Vor der Ostseeküste von Litauen erstreckt sich die Kurische Nehrung, ein einzigartiger, über 98 km langgezogener und schmaler Dünenstreifen. Dieser gehört teils zu Litauen, teils zum Kaliningrader Gebiet, das an dieser Stelle den Teil Russlands bildet, der vollständig von Polen und Litauen umgeben ist. Dort, dicht an der Grenze zum russischen Teil der Kurischen Nehrung, liegt die Parnidis-Düne. Sie ist die zweithöchste Wanderdüne Europas und oben auf ihr findet sich eine bemerkenswerte Sonnenuhr. Sie ist einem hölzernen Runenkalender nachempfunden, der im Litauischen Nationalmuseum ausgestellt ist und der den skandinavischen Funden gleicht. Hier der Bericht unseres Besuchs dieser „Runen-Sonnenuhr“.
Wo befindet sich diese Sonnenuhr?
Die Parnidis-Düne befindet sich etwas südlich vom Ort Nida (Nidden), den sie im Laufe ihrer ewigen Wanderung mehrmals unter sich begrub. Der Ort wurde jedoch immer wieder neu aufgebaut, hat eine politisch bewegte Geschichte und ist heute Anziehungspunkt für Touristen. Als solche waren wir im Frühjahr 2022 auch dort.
Um die Sonnenuhr zu erreichen, ließen wir das Auto auf einem Parkplatz, der zu anderen Jahreszeiten sehr voll sein soll – wie die Gegend im Sommer sowieso. Aber bei unserem Besuch war es sonnig-kalt, nur ganz zart frühlingshaft, ohne Souvenirstände und überhaupt nicht überlaufen. Wir folgten vom Parkplatz aus dem Weg die Düne hoch und hatten dabei einen weiten Blick nach Süden.
(Das Anklicken öffnet Fotos im neuen Tab, aber leider ist das auf Mobilgeräten etwas knifflig.)

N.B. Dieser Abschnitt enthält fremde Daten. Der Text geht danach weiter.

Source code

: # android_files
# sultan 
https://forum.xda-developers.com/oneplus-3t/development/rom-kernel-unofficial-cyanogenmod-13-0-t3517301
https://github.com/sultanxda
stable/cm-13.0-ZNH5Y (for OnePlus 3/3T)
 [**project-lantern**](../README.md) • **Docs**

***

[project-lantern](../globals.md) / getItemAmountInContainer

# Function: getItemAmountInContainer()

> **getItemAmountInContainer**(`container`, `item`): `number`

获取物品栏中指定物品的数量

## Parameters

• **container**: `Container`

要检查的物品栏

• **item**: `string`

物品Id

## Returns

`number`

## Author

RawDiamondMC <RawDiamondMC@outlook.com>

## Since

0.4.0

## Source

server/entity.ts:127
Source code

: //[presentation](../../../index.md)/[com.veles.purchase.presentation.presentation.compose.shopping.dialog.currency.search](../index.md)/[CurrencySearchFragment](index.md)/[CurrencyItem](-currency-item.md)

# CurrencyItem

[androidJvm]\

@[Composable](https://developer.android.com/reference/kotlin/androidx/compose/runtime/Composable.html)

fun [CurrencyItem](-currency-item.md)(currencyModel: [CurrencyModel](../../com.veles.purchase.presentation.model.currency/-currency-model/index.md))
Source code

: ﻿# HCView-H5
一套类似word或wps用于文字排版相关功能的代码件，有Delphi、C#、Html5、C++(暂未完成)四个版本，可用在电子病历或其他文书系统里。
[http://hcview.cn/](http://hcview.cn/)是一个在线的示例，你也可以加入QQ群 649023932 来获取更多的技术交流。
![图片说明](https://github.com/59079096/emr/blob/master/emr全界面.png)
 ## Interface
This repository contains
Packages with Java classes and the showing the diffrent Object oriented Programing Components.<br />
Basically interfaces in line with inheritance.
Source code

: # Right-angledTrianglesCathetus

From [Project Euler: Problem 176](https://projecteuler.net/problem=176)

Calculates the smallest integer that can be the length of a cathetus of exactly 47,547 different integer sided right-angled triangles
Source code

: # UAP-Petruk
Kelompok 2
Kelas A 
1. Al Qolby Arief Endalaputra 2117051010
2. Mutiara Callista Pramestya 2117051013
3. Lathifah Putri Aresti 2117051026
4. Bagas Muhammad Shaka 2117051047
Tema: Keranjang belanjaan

Dort irgendwo in dieser wunderbaren Dünenlandschaft verläuft die Grenze zu Russland. (Bei einer Wanderung weiter südlich gilt natürlich, dass die Vorgaben zum Schutz der Dünen beachtet werden und dass es nicht egal ist, dass „irgendwo“ Russland beginnt. Also auf den Wegen bleiben und Schilder lesen!) Da uns dort zeitweise russische Mobilnetze begrüßten, hatten wir unsere Händis vorsorglich zur Vermeidung von hohen Roamingkosten abgeschaltet. Zur Orientierung waren sie nicht nötig, denn der 13,8 m hohe Zeiger der Sonnenuhr ist weithin zu sehen.


Die Sonnenuhr
Oben angekommen war die Anlage der Sonnenuhr direkt neben einer Aussichtsplattform gut zu erkennen: In der Mitte der halbkreis- bzw. bogenförmig gesetzten Steine ragt als Sonnenschattenwerfer ein Obelisk empor. Er ist mit Runen und anderen Zeichen versehen. Solche sind tatsächlich auf auf den hölzernen Runenkalendern oder Kalenderstäben Skandinaviens zu finden.
Der Schatten des hohen Zeigers fällt über die Reihen und Stufen der Bögen um die Säule herum. Diese sind unterschiedlich lang: Der längste Kreisbogen gehört zum Juli, der kürzeste zum Dezember. Durch die Position der Schattenspitze lassen sich neben der Uhrzeit auch der jeweilige Tag, also das Datum ablesen. Die angezeigte Sonnenzeit ist etwas abweichend von der üblichen Uhrzeit und die Anpassung der Sommerzeit lässt sich an so einer Sonnenuhr leider nicht einstellen. (Litauen und die anderen Baltenstatten befindet sich übrigens wie Finnland, Griechenland und die Ukraine in einer um eine Stunde anderen Zeitzone als Deutschland, Polen oder Schweden.)


Der Runenkalender
Der mit Runen versehene Obelisk in der Mitte der Sonnenuhr hat ein paar Macken. Diese sind nicht auf Vandalismus zurückzuführen, sondern auf einen Sturmschaden: Vier Jahre nach ihrer Errichtung im Jahr 1995 brach durch den Orkan Anatol 1999 der obere Teil ab und zerschmetterte auf dem Granitpflaster. Durch Spenden wurde er von 2010 bis 2011 wieder aufgebaut.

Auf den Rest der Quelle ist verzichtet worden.